[HOW TO COMPLETE THIS TASK]: Every line holding "solo" should be copied from the records below.

*** Opening of GIVEN DATA ***

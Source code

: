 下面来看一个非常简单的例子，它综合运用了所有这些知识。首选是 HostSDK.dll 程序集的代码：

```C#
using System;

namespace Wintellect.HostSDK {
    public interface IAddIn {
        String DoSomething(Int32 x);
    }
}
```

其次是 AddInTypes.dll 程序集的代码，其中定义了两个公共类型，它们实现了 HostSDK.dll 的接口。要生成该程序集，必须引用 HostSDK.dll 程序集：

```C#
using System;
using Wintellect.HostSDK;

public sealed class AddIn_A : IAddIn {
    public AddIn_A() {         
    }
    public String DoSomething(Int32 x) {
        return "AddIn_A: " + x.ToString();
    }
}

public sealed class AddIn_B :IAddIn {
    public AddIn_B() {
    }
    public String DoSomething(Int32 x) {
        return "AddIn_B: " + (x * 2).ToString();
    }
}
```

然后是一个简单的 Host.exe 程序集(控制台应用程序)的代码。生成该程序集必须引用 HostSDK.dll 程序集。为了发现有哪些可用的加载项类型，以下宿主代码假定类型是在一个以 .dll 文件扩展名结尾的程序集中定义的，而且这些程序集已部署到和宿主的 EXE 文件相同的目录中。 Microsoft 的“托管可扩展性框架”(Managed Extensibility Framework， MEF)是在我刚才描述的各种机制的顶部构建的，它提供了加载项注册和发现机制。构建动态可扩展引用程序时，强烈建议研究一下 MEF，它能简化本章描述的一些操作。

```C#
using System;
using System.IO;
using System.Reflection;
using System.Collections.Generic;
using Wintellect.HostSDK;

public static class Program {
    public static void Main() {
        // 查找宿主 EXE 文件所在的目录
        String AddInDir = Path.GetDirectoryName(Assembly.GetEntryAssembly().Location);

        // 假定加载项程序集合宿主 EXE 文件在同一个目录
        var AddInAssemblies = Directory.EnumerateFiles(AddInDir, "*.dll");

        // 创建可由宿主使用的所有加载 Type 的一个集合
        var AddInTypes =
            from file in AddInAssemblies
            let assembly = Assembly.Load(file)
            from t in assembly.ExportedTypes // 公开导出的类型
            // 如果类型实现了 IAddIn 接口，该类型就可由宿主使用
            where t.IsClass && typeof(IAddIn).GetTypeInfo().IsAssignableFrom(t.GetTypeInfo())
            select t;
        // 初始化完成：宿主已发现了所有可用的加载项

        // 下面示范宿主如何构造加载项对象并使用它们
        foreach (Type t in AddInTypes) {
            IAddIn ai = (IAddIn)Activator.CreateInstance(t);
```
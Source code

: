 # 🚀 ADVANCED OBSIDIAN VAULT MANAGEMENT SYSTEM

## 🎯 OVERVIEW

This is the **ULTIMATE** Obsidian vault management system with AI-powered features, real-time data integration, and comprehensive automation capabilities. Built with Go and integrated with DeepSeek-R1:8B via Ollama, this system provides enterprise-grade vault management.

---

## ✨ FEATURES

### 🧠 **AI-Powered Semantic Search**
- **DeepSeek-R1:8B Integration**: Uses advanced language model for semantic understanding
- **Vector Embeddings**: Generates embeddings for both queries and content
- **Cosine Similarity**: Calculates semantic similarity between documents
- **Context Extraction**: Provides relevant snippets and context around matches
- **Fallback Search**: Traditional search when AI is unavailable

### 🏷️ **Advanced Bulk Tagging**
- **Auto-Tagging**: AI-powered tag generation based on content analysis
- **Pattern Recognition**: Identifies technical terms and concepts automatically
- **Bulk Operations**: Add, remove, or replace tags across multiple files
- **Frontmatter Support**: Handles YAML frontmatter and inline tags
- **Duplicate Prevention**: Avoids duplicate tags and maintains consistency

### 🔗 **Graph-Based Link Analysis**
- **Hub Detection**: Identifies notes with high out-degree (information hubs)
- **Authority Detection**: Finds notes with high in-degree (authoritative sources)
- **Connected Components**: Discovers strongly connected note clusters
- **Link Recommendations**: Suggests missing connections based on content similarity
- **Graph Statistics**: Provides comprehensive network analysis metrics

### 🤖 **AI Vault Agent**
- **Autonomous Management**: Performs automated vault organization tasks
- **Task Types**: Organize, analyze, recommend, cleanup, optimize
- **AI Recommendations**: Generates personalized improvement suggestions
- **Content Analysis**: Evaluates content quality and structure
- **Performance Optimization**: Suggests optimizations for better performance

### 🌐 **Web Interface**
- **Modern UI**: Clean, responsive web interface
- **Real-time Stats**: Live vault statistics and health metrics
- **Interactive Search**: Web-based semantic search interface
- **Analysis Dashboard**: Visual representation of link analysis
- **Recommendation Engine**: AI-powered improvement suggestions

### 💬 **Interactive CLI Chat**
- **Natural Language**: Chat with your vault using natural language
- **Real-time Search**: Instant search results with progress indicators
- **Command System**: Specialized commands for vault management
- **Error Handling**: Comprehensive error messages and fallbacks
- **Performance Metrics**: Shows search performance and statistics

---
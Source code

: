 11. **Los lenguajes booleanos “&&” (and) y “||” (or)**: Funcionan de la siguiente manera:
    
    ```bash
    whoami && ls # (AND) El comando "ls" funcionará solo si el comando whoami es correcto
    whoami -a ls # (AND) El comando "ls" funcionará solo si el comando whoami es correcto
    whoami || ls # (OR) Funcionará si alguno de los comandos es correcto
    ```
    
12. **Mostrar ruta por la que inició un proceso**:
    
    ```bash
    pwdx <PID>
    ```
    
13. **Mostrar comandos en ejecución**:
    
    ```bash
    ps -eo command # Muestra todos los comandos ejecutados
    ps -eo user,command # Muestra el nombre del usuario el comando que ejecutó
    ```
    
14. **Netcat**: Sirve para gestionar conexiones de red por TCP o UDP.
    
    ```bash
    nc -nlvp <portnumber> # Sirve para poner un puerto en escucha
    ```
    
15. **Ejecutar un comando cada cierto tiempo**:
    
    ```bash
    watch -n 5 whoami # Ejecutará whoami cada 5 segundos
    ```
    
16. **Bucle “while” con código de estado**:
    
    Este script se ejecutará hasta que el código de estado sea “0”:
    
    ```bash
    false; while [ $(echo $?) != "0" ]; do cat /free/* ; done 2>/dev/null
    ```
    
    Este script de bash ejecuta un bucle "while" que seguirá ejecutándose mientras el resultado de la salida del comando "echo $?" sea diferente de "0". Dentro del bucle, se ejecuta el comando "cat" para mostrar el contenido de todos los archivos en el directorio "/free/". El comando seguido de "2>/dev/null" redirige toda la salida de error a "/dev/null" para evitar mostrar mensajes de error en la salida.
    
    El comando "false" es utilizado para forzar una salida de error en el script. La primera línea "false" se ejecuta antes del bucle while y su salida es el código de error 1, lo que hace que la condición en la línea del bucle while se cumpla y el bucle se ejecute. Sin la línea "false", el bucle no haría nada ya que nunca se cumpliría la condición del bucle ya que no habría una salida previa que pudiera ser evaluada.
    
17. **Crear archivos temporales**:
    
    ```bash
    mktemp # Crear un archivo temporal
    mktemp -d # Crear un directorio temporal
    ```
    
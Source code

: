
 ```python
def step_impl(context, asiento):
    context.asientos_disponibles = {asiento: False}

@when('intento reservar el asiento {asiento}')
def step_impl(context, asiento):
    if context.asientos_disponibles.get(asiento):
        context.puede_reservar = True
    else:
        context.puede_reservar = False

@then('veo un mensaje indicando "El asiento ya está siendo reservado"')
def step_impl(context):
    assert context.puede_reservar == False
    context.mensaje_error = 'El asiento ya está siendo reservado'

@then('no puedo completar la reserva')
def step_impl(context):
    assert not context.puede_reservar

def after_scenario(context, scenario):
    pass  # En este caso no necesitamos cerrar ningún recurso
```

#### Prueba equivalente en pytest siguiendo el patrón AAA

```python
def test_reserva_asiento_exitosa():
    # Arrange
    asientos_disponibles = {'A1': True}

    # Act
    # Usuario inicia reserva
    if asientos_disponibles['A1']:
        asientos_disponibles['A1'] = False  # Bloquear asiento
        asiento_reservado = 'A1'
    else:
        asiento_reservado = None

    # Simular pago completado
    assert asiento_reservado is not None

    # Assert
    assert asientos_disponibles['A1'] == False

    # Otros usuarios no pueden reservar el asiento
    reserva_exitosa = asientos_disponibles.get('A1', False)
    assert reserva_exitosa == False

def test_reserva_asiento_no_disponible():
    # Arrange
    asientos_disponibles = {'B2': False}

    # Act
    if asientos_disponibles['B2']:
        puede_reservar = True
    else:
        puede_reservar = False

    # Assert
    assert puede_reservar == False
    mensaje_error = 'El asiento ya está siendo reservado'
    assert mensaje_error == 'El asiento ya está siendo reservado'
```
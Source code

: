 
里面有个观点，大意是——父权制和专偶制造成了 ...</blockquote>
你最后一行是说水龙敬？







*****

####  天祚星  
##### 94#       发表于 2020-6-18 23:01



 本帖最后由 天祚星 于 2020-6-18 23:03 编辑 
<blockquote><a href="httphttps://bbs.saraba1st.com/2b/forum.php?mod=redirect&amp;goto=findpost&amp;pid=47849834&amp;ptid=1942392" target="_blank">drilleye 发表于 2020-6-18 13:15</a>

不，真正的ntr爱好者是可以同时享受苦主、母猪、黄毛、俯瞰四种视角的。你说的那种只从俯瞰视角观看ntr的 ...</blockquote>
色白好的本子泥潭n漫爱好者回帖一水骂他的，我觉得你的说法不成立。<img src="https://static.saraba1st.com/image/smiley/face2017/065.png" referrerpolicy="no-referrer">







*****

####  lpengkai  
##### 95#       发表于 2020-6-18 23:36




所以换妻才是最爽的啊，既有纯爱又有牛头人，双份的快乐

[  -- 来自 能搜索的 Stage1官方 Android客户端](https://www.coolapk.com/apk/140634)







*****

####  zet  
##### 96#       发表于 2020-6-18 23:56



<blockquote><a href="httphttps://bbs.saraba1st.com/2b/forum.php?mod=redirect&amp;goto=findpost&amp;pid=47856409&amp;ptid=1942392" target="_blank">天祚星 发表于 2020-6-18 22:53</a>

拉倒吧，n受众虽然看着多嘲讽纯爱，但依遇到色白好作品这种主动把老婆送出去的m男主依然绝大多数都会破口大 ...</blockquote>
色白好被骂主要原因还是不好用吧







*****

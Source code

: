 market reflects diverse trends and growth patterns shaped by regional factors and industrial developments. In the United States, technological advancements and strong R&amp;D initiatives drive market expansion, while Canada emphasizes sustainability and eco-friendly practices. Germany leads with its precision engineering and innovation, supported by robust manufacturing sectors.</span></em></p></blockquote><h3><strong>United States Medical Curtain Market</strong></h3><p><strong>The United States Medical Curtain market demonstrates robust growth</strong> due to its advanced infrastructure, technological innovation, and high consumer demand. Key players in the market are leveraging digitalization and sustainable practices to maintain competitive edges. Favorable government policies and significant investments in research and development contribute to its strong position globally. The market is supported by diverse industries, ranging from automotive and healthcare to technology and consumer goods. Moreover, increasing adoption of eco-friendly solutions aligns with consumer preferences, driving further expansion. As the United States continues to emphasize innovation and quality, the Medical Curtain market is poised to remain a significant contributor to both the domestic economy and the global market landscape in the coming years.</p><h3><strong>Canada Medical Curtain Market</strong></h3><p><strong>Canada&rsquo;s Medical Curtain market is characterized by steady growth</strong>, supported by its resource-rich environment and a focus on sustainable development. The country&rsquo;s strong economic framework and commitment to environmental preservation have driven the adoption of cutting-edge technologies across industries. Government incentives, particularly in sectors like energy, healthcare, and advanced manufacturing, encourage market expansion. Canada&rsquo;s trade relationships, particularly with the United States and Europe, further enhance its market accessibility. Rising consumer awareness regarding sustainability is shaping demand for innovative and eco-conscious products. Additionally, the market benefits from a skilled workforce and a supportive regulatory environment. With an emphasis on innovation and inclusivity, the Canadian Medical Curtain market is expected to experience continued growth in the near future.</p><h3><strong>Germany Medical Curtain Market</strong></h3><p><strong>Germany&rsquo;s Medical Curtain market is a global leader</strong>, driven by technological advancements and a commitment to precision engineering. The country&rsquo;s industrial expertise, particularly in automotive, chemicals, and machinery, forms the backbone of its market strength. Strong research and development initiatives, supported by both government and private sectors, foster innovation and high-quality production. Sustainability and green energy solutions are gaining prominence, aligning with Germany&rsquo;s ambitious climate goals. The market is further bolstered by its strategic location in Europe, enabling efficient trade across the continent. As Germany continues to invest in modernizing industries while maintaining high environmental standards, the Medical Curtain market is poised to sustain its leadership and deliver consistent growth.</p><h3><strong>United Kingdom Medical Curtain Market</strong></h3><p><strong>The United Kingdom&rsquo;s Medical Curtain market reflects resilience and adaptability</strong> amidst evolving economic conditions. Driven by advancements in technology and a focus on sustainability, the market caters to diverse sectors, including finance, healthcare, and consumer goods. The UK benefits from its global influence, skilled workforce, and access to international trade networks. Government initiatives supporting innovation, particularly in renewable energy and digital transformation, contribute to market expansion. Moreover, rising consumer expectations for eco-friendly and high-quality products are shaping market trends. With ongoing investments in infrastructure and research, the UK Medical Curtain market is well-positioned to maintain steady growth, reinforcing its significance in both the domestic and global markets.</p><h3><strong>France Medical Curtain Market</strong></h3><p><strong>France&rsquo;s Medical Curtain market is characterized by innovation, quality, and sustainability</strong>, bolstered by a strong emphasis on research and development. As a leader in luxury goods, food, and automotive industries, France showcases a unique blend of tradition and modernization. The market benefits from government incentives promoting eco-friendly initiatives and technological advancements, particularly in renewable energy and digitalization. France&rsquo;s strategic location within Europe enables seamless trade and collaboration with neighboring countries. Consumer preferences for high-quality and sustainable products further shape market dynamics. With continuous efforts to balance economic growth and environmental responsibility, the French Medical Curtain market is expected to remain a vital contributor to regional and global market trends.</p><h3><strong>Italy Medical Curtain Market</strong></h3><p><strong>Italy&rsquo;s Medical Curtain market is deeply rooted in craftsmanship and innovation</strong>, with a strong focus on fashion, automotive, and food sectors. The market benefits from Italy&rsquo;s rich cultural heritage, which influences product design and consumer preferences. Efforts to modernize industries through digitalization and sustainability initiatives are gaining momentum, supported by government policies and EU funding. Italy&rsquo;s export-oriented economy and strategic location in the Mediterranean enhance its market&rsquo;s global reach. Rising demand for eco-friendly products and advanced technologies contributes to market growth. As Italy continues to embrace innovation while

*** Close of GIVEN DATA ***

[RESPONSE TO THIS TASK]:
    whoami && ls # (AND) El comando "ls" funcionará solo si el comando whoami es correcto
    whoami -a ls # (AND) El comando "ls" funcionará solo si el comando whoami es correcto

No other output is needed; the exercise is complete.